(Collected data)
★ ★ ★ ★ ★

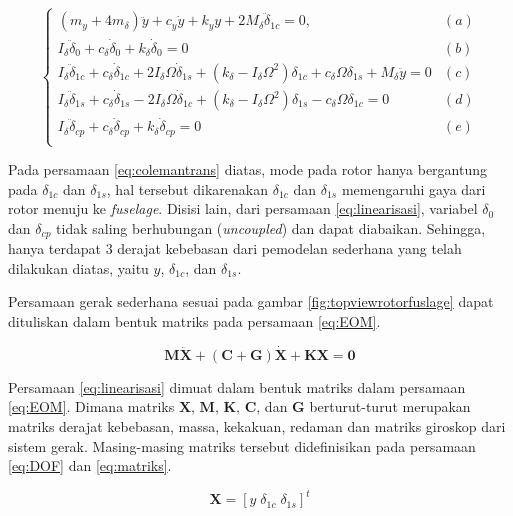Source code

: \begin{equation}
	\begin{cases}
	(m_y+4m_{\delta})\ddot{y}+c_y\dot{y}+k_yy+2M_{\delta}\ddot{\delta}_{1c}=0, &(a)\\
	I_{\delta}\ddot{\delta}_0+c_{\delta}\dot{\delta}_0+k_{\delta}\dot{\delta}_0=0&(b)\\
	I_{\delta}\ddot{\delta}_{1c}+c_{\delta}\dot{\delta}_{1c}+2I_{\delta}\Omega\dot{\delta}_{1s}+(k_{\delta}-I_{\delta}\Omega^2)\delta_{1c}+c_{\delta}\Omega\delta_{1s}+M_{\delta}\ddot{y}=0&(c)\\	I_{\delta}\ddot{\delta}_{1s}+c_{\delta}\dot{\delta}_{1s}-2I_{\delta}\Omega\dot{\delta}_{1c}+(k_{\delta}-I_{\delta}\Omega^2)\delta_{1s}-c_{\delta}\Omega\delta_{1c}=0&(d)\\
	I_{\delta}\ddot{\delta}_{cp}+c_{\delta}\dot{\delta}_{cp}+k_{\delta}\dot{\delta}_{cp}=0&(e)\\
	\end{cases}
	\label{eq:linearisasi}
\end{equation}

Pada persamaan \ref{eq:colemantrans} diatas, mode pada rotor hanya bergantung pada $\delta_{1c}$ dan $\delta_{1s}$, hal tersebut dikarenakan $\delta_{1c}$ dan $\delta_{1s}$ memengaruhi gaya dari rotor menuju ke \textit{fuselage}. Disisi lain, dari persamaan \ref{eq:linearisasi}, variabel $\delta_0$ dan $\delta_{cp}$ tidak saling berhubungan (\textit{uncoupled}) dan dapat diabaikan. Sehingga, hanya terdapat 3 derajat kebebasan dari pemodelan sederhana yang telah dilakukan diatas, yaitu $y$, $\delta_{1c}$, dan $\delta_{1s}$.

Persamaan gerak sederhana sesuai pada gambar \ref{fig:topviewrotorfuslage} dapat dituliskan dalam bentuk matriks pada persamaan \ref{eq:EOM}.

\begin{equation}
	\label{eq:EOM}
	\mathbf{M\ddot{X}}+(\mathbf{C}+\mathbf{G})\mathbf{\dot{X}}+\mathbf{KX}=\mathbf{0}
\end{equation}

Persamaan \ref{eq:linearisasi} dimuat dalam bentuk matriks dalam persamaan \ref{eq:EOM}. Dimana matriks $\mathbf{X}$, $\mathbf{M}$, $\mathbf{K}$, $\mathbf{C}$, dan $\mathbf{G}$ berturut-turut merupakan matriks derajat kebebasan, massa, kekakuan, redaman dan matriks giroskop dari sistem gerak. Masing-masing matriks tersebut didefinisikan pada persamaan \ref{eq:DOF} dan \ref{eq:matriks}.

\begin{equation}
	\label{eq:DOF}
	\mathbf{X}=[y \; \delta_{1c} \; \delta_{1s}]^t
\end{equation}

★ ★ ★ ★ ★

Work item
Retype exactly the line with "dimuat dalam bentuk" and each line after it until the records end, and include no other line.

Problem solution
Persamaan \ref{eq:linearisasi} dimuat dalam bentuk matriks dalam persamaan \ref{eq:EOM}. Dimana matriks $\mathbf{X}$, $\mathbf{M}$, $\mathbf{K}$, $\mathbf{C}$, dan $\mathbf{G}$ berturut-turut merupakan matriks derajat kebebasan, massa, kekakuan, redaman dan matriks giroskop dari sistem gerak. Masing-masing matriks tersebut didefinisikan pada persamaan \ref{eq:DOF} dan \ref{eq:matriks}.

\begin{equation}
	\label{eq:DOF}
	\mathbf{X}=[y \; \delta_{1c} \; \delta_{1s}]^t
\end{equation}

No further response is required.